Heeseung yang mendengar namanya dipanggil, ia segera mendekat, “Hee disini, Bun.” Ucapnya.
“Nak, Bunda titip Jake sama kamu, ya? Jangan kecewain dia. Bunda udah percaya sama kamu. Kalo semisal Bunda gabisa ngelihat kalian menikah, jangan sedih. Bunda tetep ngelihat dari atas.. Hee, tolong janji sama Bunda, janji kalau kamu akan terus sayang sama Jake selamanya. Jake cuma punya kamu nantinya.. umur Bunda cukup sampai sini, Hee. Tolong kalo sudah menikah, dan punya anak, beri nama anak kalian dengan nama Keenan. Bunda restuin hubungan kalian. Gausah pakai lamar-lamaran, Bunda mau kalian langsung nikah. Bunda gamau Jake kesepian nantinya. Bun-bunda mau tidur du—dulu…”
Tiba-tiba suara mesin yang bernama Elektrokardiogram berbunyi dan memperlihatkan garis lurus. Dokyeom langsung bergegas mencari dokter Rumah Sakit untuk mengecek keadaan Bunda nya Jake.
Dokter pun masuk, “mohon maaf, semuanya bisa keluar dulu.” Kata Dokter.
Jake terus menangis di pelukan Heeseung. “Hee.. Bunda gapapakan? Bunda cuma tidur kan? Itu suara mesinnya eror kan? Iyakan?” Heeseung tak berani bersuara, ia membiarkan sang pacar menangis.

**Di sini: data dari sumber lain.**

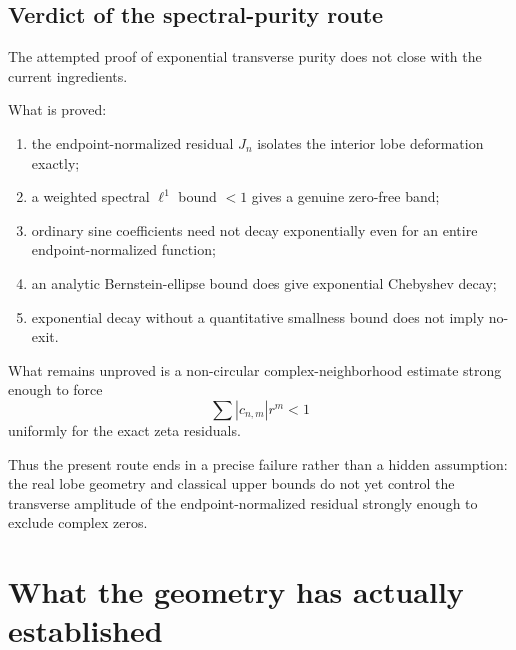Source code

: \documentclass[11pt]{article}
\theoremstyle{definition}
\begin{document}
\subsection{Verdict of the spectral-purity route}

The attempted proof of exponential transverse purity does not close with the
current ingredients.

What is proved:
\begin{enumerate}[leftmargin=1.8em]
\item the endpoint-normalized residual $J_n$ isolates the interior lobe
deformation exactly;
\item a weighted spectral $\ell^1$ bound $<1$ gives a genuine zero-free
band;
\item ordinary sine coefficients need not decay exponentially even for an
entire endpoint-normalized function;
\item an analytic Bernstein-ellipse bound does give exponential Chebyshev
decay;
\item exponential decay without a quantitative smallness bound does not
imply no-exit.
\end{enumerate}

What remains unproved is a non-circular complex-neighborhood estimate strong
enough to force
\[
\sum |c_{n,m}|r^m<1
\]
uniformly for the exact zeta residuals.

Thus the present route ends in a precise failure rather than a hidden
assumption: the real lobe geometry and classical upper bounds do not yet
control the transverse amplitude of the endpoint-normalized residual
strongly enough to exclude complex zeros.


\section{What the geometry has actually established}
\end{document}
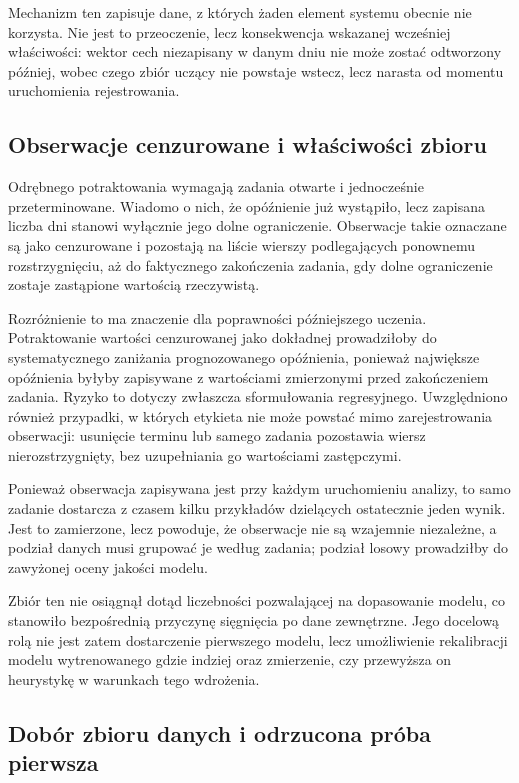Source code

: Mechanizm ten zapisuje dane, z których żaden element systemu obecnie nie korzysta. Nie jest to przeoczenie, lecz konsekwencja wskazanej wcześniej właściwości: wektor cech niezapisany w danym dniu nie może zostać odtworzony później, wobec czego zbiór uczący nie powstaje wstecz, lecz narasta od momentu uruchomienia rejestrowania.

\subsection{Obserwacje cenzurowane i właściwości zbioru}

Odrębnego potraktowania wymagają zadania otwarte i jednocześnie przeterminowane. Wiadomo o nich, że opóźnienie już wystąpiło, lecz zapisana liczba dni stanowi wyłącznie jego dolne ograniczenie. Obserwacje takie oznaczane są jako cenzurowane i pozostają na liście wierszy podlegających ponownemu rozstrzygnięciu, aż do faktycznego zakończenia zadania, gdy dolne ograniczenie zostaje zastąpione wartością rzeczywistą.

Rozróżnienie to ma znaczenie dla poprawności późniejszego uczenia. Potraktowanie wartości cenzurowanej jako dokładnej prowadziłoby do systematycznego zaniżania prognozowanego opóźnienia, ponieważ największe opóźnienia byłyby zapisywane z wartościami zmierzonymi przed zakończeniem zadania. Ryzyko to dotyczy zwłaszcza sformułowania regresyjnego. Uwzględniono również przypadki, w których etykieta nie może powstać mimo zarejestrowania obserwacji: usunięcie terminu lub samego zadania pozostawia wiersz nierozstrzygnięty, bez uzupełniania go wartościami zastępczymi.

Ponieważ obserwacja zapisywana jest przy każdym uruchomieniu analizy, to samo zadanie dostarcza z czasem kilku przykładów dzielących ostatecznie jeden wynik. Jest to zamierzone, lecz powoduje, że obserwacje nie są wzajemnie niezależne, a podział danych musi grupować je według zadania; podział losowy prowadziłby do zawyżonej oceny jakości modelu.

Zbiór ten nie osiągnął dotąd liczebności pozwalającej na dopasowanie modelu, co stanowiło bezpośrednią przyczynę sięgnięcia po dane zewnętrzne. Jego docelową rolą nie jest zatem dostarczenie pierwszego modelu, lecz umożliwienie rekalibracji modelu wytrenowanego gdzie indziej oraz zmierzenie, czy przewyższa on heurystykę w warunkach tego wdrożenia.

\subsection{Dobór zbioru danych i odrzucona próba pierwsza}
\label{subsec:dobor-zbioru-danych}

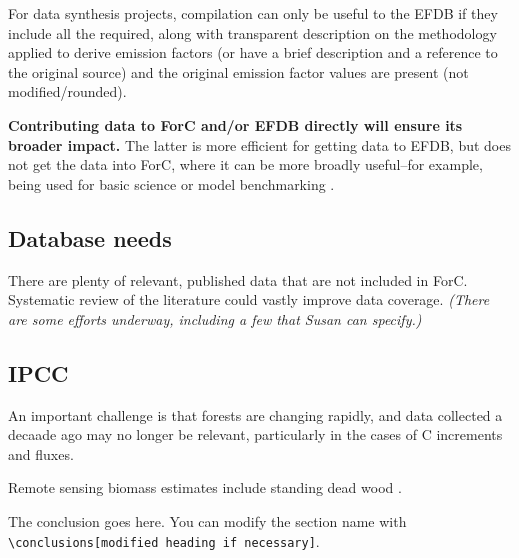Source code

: \documentclass[, manuscript]{copernicus}
\begin{document}
For data synthesis projects, compilation can only be useful to the EFDB
if they include all the required, along with transparent description on
the methodology applied to derive emission factors (or have a brief
description and a reference to the original source) and the original
emission factor values are present (not modified/rounded).

\textbf{Contributing data to ForC and/or EFDB directly will ensure its
broader impact.} The latter is more efficient for getting data to EFDB,
but does not get the data into ForC, where it can be more broadly
useful--for example, being used for basic science
\citep[e.g.,][]{banburymorgan_global_2021, anderson-teixeira_carbon_2021}
or model benchmarking \citep{fer_ecosystem_2021}.

\subsection{Database needs}

There are plenty of relevant, published data that are not included in
ForC. Systematic review of the literature could vastly improve data
coverage. \emph{(There are some efforts underway, including a few that
Susan can specify.)}

\subsection{IPCC}

An important challenge is that forests are changing rapidly, and data
collected a decaade ago may no longer be relevant, particularly in the
cases of C increments and fluxes.

Remote sensing biomass estimates include standing dead wood
\citep{duncanson_aboveground_2021}.

\conclusions[Conclusions]

The conclusion goes here. You can modify the section name with
\texttt{\textbackslash{}conclusions{[}modified\ heading\ if\ necessary{]}}.







\end{document}
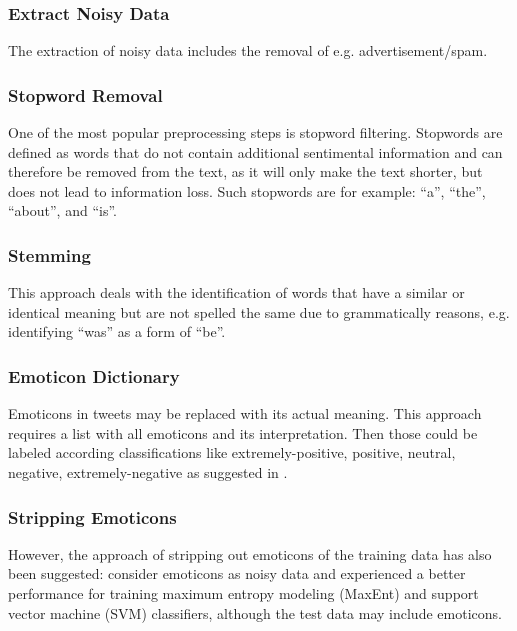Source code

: \documentclass{acm_proc_article-sp}
\begin{document}
\subsubsection{Extract Noisy Data}

The extraction of noisy data includes
the removal of e.g. advertisement/spam.

\subsubsection{Stopword Removal}

One of the most popular preprocessing steps is
stopword filtering. Stopwords are defined as words that do not contain
additional sentimental information and can therefore be removed from the text,
as it will only make the text shorter, but does not lead to information loss.
Such stopwords are for example: ``a'', ``the'', ``about'', and ``is''.

\subsubsection{Stemming}

This approach deals with the identification of words
that have a similar or identical meaning but are not spelled the same due to
grammatically reasons, e.g. identifying ``was'' as a form of ``be''.

\subsubsection{Emoticon Dictionary}

Emoticons in tweets may be replaced with
its actual meaning. This approach requires a list with all emoticons and its
interpretation. Then those could be labeled according classifications like
extremely-positive, positive, neutral, negative, extremely-negative as
suggested in \cite{agarwal2011sentiment}.

\subsubsection{Stripping Emoticons}

However, the approach of stripping out
emoticons of the training data has also been suggested: \cite{go2009twitter}
consider emoticons as noisy data and experienced a better performance for
training maximum entropy modeling (MaxEnt) and support vector machine (SVM)
classifiers, although the test data may include emoticons.
\end{document}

Dokter pun keluar, “Mohon maaf, kita sudah berusaha semaksimal mungkin. Tetapi, bu Yanti tidak bisa kami selamatkan. Saya pergi dulu.” Jake langsung masuk begitu saja dan memeluk sang Bunda.
“BUNDAAAAAAA!!!! BUN BANGUN BUN!!! Jake gabisa hidup tanpa Bunda.. Bun… Papah udah ninggalin Jake, Bunda juga mau ninggalin Jake? Bunda tega ngeliat Jake sendirian di dunia ini? Bun..” Heeseung berusaha menarik Jake dari dekapan Bundanya.
“HEE BUNDA HEE!! Itu bunda mau ditutup, Hee.. nanti Bunda gabisa napas. Hee..” Jake terus menangis melihat Bunda nya yang udah ditutup wajahnya dengan kain Rumah Sakit.
Dokyeom yang melihat sang anak kewalahan menghadapi Jake, kini ia menyuruh Heeseung mundur. “Hee, biar ayah aja.” Ucapnya.
“Jake, sini peluk Ayah.” Jake menurut, ia memeluk Dokyeom dengan sangat erat seperti ia memeluk Ayahnya sendiri. “Jake, kamu gasendirian.. masih ada Ayah, papih, adek, dan juga abang. Bunda kamu udah bahagia disana, Jake. Biarin Bunda tenang, ya? Jake gaboleh nangis.. nanti Bunda malah nangis disana. Jake kuat kan? Jake anak kuat. Lusa kamu nikah sama Hee, ya? Sesuai permintaan Bunda kamu, yang gamau ada lamar-lamaran. Jadi nanti langsung nikah, ya sayang..” Joshua, dan juga Heeseung ikut memeluk Jake. Kini ruangan Rumah Sakit penuh tangisan dari mereka yang berduka.